[Plain-text document sources]
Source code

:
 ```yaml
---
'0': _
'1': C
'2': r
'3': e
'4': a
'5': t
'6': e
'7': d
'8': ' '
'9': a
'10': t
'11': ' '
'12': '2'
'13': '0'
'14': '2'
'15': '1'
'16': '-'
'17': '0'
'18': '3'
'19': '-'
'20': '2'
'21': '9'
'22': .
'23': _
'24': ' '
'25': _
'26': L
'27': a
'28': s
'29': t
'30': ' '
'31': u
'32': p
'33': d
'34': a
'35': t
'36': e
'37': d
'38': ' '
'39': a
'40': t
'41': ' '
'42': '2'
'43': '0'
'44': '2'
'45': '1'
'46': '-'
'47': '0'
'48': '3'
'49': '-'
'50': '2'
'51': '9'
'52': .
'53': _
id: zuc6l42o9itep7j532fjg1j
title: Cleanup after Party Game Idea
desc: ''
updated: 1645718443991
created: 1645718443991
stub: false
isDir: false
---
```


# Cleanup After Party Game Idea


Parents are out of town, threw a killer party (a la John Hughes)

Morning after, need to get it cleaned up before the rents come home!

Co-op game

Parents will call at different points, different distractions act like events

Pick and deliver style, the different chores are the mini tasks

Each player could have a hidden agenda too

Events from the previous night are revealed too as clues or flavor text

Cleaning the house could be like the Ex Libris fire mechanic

Exercise details: Give the records back in full, word for word.

Exercise solution:
Source code

:
 ```yaml
---
'0': _
'1': C
'2': r
'3': e
'4': a
'5': t
'6': e
'7': d
'8': ' '
'9': a
'10': t
'11': ' '
'12': '2'
'13': '0'
'14': '2'
'15': '1'
'16': '-'
'17': '0'
'18': '3'
'19': '-'
'20': '2'
'21': '9'
'22': .
'23': _
'24': ' '
'25': _
'26': L
'27': a
'28': s
'29': t
'30': ' '
'31': u
'32': p
'33': d
'34': a
'35': t
'36': e
'37': d
'38': ' '
'39': a
'40': t
'41': ' '
'42': '2'
'43': '0'
'44': '2'
'45': '1'
'46': '-'
'47': '0'
'48': '3'
'49': '-'
'50': '2'
'51': '9'
'52': .
'53': _
id: zuc6l42o9itep7j532fjg1j
title: Cleanup after Party Game Idea
desc: ''
updated: 1645718443991
created: 1645718443991
stub: false
isDir: false
---
```


# Cleanup After Party Game Idea


Parents are out of town, threw a killer party (a la John Hughes)

Morning after, need to get it cleaned up before the rents come home!

Co-op game

Parents will call at different points, different distractions act like events

Pick and deliver style, the different chores are the mini tasks

Each player could have a hidden agenda too

Events from the previous night are revealed too as clues or flavor text

Cleaning the house could be like the Ex Libris fire mechanic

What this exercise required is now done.